Consider joint characteristic function of 2 random variables $X_1,X_2$ to be $\Phi(\omega_1,\omega_2)$, how to prove that $X_1=X_2$ if and only if $\Phi(\omega_1,\omega_2)=h(\omega_1+\omega_2)$.

Answer 1

I am not very familiar with the characteristic function and fourier transform, but lets give a try.

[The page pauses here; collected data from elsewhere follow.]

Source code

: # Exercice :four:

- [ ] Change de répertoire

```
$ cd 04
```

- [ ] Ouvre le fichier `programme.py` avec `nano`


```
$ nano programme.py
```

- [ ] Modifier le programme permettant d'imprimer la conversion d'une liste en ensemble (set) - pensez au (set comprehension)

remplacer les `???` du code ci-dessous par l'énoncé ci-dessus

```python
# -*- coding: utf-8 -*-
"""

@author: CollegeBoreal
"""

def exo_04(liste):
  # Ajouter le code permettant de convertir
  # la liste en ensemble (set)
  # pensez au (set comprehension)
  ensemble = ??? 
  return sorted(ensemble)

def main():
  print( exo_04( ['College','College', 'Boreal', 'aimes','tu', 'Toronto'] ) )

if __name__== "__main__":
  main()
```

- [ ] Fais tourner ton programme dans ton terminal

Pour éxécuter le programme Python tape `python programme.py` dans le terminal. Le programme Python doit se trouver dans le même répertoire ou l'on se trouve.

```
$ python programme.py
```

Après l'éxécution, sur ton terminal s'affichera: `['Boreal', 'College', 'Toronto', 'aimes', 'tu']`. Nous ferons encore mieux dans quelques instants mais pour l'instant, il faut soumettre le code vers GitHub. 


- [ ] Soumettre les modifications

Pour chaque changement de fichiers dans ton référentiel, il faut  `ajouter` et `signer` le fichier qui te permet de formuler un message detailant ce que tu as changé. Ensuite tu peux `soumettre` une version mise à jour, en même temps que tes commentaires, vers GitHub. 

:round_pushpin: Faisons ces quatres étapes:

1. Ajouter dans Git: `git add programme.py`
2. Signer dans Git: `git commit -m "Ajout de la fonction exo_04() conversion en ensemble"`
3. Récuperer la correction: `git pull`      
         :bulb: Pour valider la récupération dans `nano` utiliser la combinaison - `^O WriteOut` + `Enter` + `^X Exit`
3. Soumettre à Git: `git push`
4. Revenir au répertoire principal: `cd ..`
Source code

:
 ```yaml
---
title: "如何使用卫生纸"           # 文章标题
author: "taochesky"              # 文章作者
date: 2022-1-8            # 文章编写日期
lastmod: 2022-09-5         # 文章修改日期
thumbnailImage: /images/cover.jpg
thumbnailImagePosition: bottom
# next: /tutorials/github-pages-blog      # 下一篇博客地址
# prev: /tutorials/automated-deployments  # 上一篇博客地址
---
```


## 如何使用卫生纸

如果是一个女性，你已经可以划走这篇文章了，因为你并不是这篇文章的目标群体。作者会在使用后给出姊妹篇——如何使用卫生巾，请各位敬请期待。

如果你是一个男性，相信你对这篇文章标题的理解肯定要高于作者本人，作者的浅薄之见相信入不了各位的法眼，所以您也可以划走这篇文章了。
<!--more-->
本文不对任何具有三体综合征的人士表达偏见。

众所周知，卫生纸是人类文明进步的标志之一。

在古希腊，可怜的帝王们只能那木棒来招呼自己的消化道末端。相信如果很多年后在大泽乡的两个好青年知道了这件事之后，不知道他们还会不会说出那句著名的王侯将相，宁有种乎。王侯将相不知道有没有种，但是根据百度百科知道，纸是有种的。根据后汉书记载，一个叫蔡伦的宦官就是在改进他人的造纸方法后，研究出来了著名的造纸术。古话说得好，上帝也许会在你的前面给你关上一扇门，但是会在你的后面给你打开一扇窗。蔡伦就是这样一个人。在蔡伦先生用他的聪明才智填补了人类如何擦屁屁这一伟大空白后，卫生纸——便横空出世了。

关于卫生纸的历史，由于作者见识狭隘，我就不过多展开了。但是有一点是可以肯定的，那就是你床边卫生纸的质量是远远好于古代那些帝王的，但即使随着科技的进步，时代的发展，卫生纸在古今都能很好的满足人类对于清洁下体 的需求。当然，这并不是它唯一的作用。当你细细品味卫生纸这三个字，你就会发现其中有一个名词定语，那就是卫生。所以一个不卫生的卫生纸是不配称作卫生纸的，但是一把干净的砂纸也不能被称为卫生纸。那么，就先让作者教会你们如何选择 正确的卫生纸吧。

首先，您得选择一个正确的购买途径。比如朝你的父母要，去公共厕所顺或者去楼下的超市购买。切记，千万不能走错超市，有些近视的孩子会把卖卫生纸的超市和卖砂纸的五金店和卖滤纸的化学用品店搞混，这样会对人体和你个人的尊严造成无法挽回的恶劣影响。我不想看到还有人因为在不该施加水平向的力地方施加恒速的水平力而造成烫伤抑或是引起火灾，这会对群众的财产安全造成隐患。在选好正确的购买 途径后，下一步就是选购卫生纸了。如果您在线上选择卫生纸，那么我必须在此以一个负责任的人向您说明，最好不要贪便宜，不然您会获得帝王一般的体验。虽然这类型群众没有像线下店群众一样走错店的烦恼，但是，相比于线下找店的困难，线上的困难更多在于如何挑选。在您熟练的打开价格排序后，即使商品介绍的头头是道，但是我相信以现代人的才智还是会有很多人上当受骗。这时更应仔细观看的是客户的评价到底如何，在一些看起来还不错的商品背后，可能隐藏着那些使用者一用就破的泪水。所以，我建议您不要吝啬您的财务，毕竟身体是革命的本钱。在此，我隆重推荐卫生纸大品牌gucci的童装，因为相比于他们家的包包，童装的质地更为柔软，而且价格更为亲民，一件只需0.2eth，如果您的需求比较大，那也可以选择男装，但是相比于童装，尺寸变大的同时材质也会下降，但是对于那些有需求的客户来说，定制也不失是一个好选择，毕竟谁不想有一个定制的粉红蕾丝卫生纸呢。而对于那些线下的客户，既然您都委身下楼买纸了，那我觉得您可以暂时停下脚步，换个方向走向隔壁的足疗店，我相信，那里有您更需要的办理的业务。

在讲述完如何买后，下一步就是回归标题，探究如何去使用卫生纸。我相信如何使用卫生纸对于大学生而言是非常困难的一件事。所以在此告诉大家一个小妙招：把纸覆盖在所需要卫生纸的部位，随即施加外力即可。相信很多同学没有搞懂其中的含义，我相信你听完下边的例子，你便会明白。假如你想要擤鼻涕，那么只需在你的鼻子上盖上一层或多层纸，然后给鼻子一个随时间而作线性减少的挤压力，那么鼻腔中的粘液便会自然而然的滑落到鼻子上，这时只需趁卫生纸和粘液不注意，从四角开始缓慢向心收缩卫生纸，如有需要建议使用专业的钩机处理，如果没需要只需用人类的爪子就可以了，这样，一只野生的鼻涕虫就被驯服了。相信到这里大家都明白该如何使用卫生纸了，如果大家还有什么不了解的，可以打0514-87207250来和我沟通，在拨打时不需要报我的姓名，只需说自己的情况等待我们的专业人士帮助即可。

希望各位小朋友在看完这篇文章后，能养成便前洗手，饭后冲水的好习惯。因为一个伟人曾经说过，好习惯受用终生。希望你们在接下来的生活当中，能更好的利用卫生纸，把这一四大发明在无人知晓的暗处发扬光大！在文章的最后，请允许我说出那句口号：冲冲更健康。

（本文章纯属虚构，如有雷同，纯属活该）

$\Rightarrow )$ Suppose $X_1 = X_2$. Then $$ \Phi(\omega_1, \omega_2) = E[e^{i(\omega_1X_1+\omega_2X_2)}] = E[e^{i(\omega_1 + \omega_2)X_1}] = h(\omega_1+\omega_2)$$

where $h$ is the common characteristic function of $X_1$ and $X_2$

$\Leftarrow )$ Suppose $\Phi(\omega_1, \omega_2) = h(\omega_1+\omega_2)$. Note that $X_1 = X_2 \iff X_1 - X_2 = 0$. Consider the characteristic function of $X_1 - X_2$: $$ E[e^{i\omega(X_1 - X_2)}] = E[e^{i(\omega X_1 - \omega X_2)}] = \Phi(\omega, -\omega) = h(\omega - \omega) = h(0) = 1$$ which is a constant function independent of $\omega$. Last equality follows from the fact that $h(0) = h(0 + 0) = \Phi(0, 0) = 1$. And only the degenerate distribution at $0$ will have this characteristic function.